> [Rendered images with source text]
========================================================================

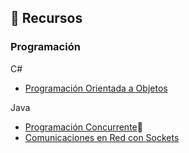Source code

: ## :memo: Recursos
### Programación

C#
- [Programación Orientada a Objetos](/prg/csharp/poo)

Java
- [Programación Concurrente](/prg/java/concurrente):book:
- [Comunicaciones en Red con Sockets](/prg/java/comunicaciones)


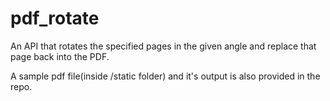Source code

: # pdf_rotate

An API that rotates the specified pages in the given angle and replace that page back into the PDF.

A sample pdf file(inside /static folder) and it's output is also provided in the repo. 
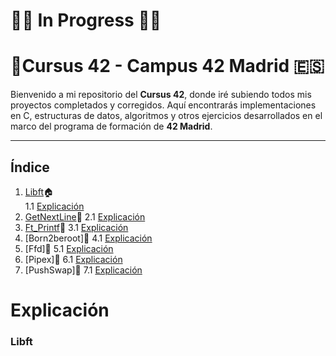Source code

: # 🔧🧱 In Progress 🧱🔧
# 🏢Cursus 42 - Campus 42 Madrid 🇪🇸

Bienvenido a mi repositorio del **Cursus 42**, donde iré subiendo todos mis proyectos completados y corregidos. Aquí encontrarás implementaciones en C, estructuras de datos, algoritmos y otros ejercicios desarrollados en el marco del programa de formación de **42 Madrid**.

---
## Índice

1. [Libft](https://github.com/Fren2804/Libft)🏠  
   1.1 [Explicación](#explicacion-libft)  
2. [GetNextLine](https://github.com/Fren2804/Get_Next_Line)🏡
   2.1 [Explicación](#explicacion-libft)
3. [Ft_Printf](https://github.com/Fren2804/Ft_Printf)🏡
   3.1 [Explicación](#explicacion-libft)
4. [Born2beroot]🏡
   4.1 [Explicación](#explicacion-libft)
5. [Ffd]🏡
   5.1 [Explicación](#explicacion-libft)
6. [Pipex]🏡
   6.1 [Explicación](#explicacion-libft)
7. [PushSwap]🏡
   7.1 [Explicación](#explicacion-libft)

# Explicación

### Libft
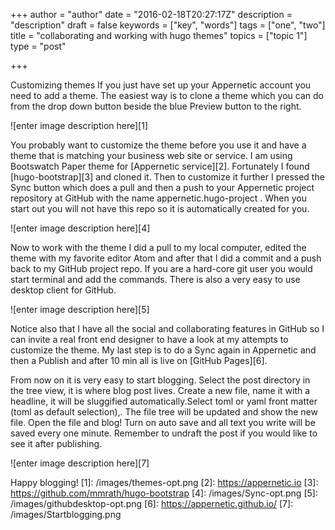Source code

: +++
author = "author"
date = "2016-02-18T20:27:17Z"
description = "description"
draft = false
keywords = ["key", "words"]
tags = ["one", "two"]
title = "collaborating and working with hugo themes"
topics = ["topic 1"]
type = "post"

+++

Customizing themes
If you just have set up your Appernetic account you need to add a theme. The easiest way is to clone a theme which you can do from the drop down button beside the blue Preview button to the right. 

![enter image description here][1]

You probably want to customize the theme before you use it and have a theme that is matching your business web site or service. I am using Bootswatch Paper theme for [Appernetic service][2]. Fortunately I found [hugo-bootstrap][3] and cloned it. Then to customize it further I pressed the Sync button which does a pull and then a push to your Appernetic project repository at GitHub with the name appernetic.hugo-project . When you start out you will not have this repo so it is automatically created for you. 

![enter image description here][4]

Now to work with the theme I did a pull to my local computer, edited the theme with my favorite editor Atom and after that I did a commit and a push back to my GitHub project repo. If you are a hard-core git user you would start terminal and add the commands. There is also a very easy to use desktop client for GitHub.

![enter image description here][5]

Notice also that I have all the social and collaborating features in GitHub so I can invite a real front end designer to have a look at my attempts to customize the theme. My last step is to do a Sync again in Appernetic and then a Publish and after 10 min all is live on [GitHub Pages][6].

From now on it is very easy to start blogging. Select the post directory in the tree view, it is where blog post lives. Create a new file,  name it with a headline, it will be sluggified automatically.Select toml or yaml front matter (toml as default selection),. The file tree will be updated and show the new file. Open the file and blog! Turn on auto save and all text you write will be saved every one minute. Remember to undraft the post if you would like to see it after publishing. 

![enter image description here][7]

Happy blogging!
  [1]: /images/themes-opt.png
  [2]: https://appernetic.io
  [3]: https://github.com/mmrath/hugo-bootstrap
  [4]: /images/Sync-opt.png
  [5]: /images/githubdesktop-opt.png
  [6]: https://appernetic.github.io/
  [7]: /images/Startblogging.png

========================================================================

> [Exercise aim] Where a line above holds the string "Programación", show that line.

> [Problem solution]
### Programación
- [Programación Orientada a Objetos](/prg/csharp/poo)
- [Programación Concurrente](/prg/java/concurrente):book:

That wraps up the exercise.